In a few days, the year 2025 will disappear, going the way of other years before it. It has been a year of sad losses.

Ibadan Province entered 2025 with Bishops Emeritus of five of its six Dioceses. Only Osogbo did not have one. Of the five retired Bishops, three passed on during the year. Bishop Ayo-Maria Atoyebi, Emeritus of Ilorin was the first to go on 8 March. Bishop Michael Fagun, Emeritus of Ekiti followed on 13 October. Bishop Julius Adelakun, Emeritus of Oyo left us on 24 October.

In losing the three Bishops, we have lost a combined 139 years of episcopal experience. Outside the Province, we also lost Bishop Francis Okobo, Emeritus of Nsukka Diocese, and another 34 years of bishopric experience. May their souls rest in peace.

Europe witnessed two notable deaths during the year. In Rome, Pope Francis went to the House of the Father on 21 April, he was eighty-eight. Not long after, Ex-President Muhammadu Buhari died on 13 July in London. He was eighty-two. The two leaders separated in death by 33 days, shared the same birthday, 17 December.

Pope Francis came into the papacy at an advanced age, even in papal years. In 1730, Lorenzo Corsini, Cardinal Bishop of Frascati, was elected Pope at the age of 78 years. He became Pope Clement XII. In almost three hundred years since then, Cardinals participating in the conclave have since elected one whose age was below seventy years, except twice. In 1958 they elected Angelo Roncalli, Patriarch of Venice who was 76 years old. Also in 2005, Joseph Ratzinger, Prefect of the Congregation for the Doctrine of the Faith, and Dean of College of Cardinals was elected Pope at the age of 78 years.
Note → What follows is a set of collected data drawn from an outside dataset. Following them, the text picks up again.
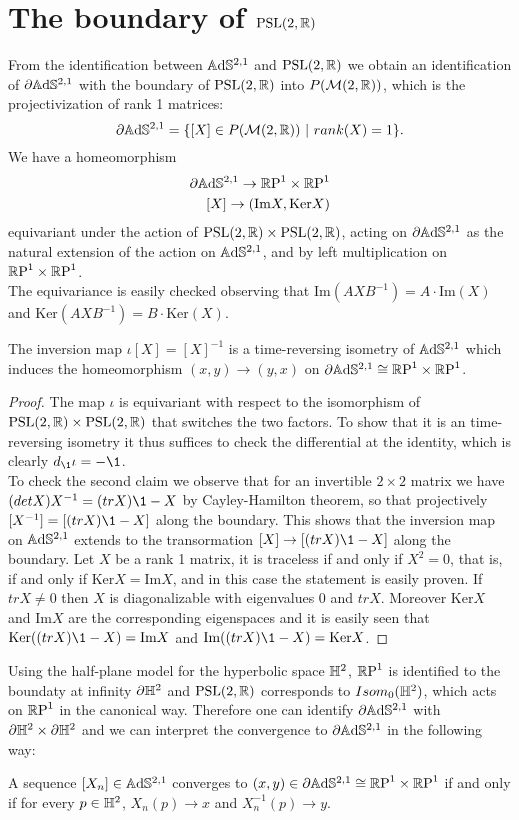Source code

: \section{The boundary of $\PSL$}
From the identification between $\A^{2,1}$ and $\PSL$ we obtain an identification of $\partial \A^{2,1}$ with the boundary of $\PSL$ into $P(\mathcal{M}(2,\R))$, which is the projectivization of rank 1 matrices:
\[
    \partial \A^{2,1} = \{ [X] \in P(\mathcal{M}(2,\R)) \ | \ rank(X)=1 \}.
\]
We have a homeomorphism
\begin{align}
    \partial \A^{2,1} \to \T \\
    [X] \to (\text{Im}X, \text{Ker}X)
\end{align}
equivariant under the action of $\PSL \times \PSL$, acting on $\partial\A^{2,1}$ as the natural extension of the action on $\A^{2,1}$, and by left multiplication on $\T$.\\
The equivariance is easily checked observing that $\text{Im}(AXB^{-1}) = A \cdot \text{Im}(X)$ and $\text{Ker}(AXB^{-1}) = B \cdot \text{Ker}(X)$.
\begin{lemma}
    The inversion map $\iota [X] = [X]^{-1}$ is a time-reversing isometry of $\A^{2,1}$ which induces the homeomorphism $(x,y) \to (y,x)$ on $\partial \A^{2,1} \cong \T$.
\end{lemma}
\begin{proof}
    The map $\iota$ is equivariant with respect to the isomorphism of $\PSL \times \PSL$ that switches the two factors.
    To show that it is an time-reversing isometry it thus suffices to check the differential at the identity, which is clearly $d_\1 \iota = -\1$.\\
    To check the second claim we observe that for an invertible $2 \times 2$ matrix we have $(detX)X^{-1} = (trX)\1 - X$ by Cayley-Hamilton theorem, so that projectively $[X^{-1}]=[(trX) \1 - X]$ along the boundary.
    This shows that the inversion map on $\A^{2,1}$ extends to the transormation $[X] \to [(trX)\1 - X]$ along the boundary.
    Let $X$ be a rank 1 matrix, it is traceless if and only if $X^2 =0$, that is, if and only if $\text{Ker}X=\text{Im}X$, and in this case the statement is easily proven.
    If $trX \neq 0$ then $X$ is diagonalizable with eigenvalues $0$ and $trX$. Moreover $\text{Ker}X$ and $\text{Im}X$ are the corresponding eigenspaces and it is easily seen that $\text{Ker}((trX)\1 -X) = \text{Im}X$ and $\text{Im}((trX)\1 -X) = \text{Ker}X$.
\end{proof}

Using the half-plane model for the hyperbolic space $\H^2$, $\S$ is identified to the boundaty at infinity $\partial \H^2$ and $\PSL$ corresponds to $Isom_0(\H^2)$, which acts on $\S$ in the canonical way.
Therefore one can identify $\partial \A^{2,1}$ with $\partial \H^2 \times \partial \H^2$ and we can interpret the convergence to $\partial \A^{2,1}$ in the following way:
\begin{lemma}
    A sequence $[X_n] \in \A^{2,1}$ converges to $(x,y) \in \partial \A^{2,1} \cong \T$ if and only if for every $p\in\H^2$, $X_n(p) \to x$ and $X_n^{-1}(p) \to y$.
\end{lemma}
It was in this state that Cardinal Electors picked Jorge Mario Bergoglio, Cardinal Archbishop of Buenos Aires who became Pope Francis. Not only was he old, but his health condition would also have been suspect, having lost one of his lungs a long time before the conclave. Like Pope John XXIII, he was expected to be a stop gap; and like John XXIII, his was a consequential papacy.

 

Pope Francis gave relevance to the often neglected parts of the world, appointing Cardinals in Les Cayes, Haiti, and in Alger, Algeria; in Teheran, Iraq, and in Alger, Algeria; in Juba, South Sudan and in Ekwulobia, Nigeria. The disaster in Gaza occurred during the last years of his life, Pope Francis paid daily attention to the human tragedy, calling every night to the only Catholic Church in Gaza.

 

He tackled upfront, the issues of the time; migration, climate change, sex abuse scandal, same sex marriage, among others. Pope Francis lived on to the age of 88 years, becoming the oldest Pope in the centuries of the twenties, and the twenty-first.

 

In 2025, President Trump, having solved all the problems in America and the Americas, cast a furtive glance at Nigeria, and what he saw was not pleasing to him. He was disturbed by carnage attending genocide against Christians by Islamic terrorists. The man who claims to have stopped hundreds of wars, decided it was time to stop the genocide going on in Nigeria, the country in which his son-in-law, Michael Boulus was raised. He requested that the government of Nigeria stop genocide against Nigerian Christians, or he would do it for Nigeria “guns a blazing”. We are still working and working hard, to avoid Mr. Trump’s kind intervention.

 

Pope Leo, since taking the reins, has continued the bold approach of his predecessor especially in areas of migrants, and the poor. In the dying days of 2025, the Holy Father made appointments to key sees. On 18 December, he appointed a new Archbishop for New York. The next day, he appointed an Archbishop for Westminster Abbey, England the same day he appointed a pro-immigrant priest, Manuel de Jesus Rodriguez as Bishop of  Palm Beach, Florida, the home diocese of anti-immigrant President of the United States. Please do not stop praying for the Bishop - elect.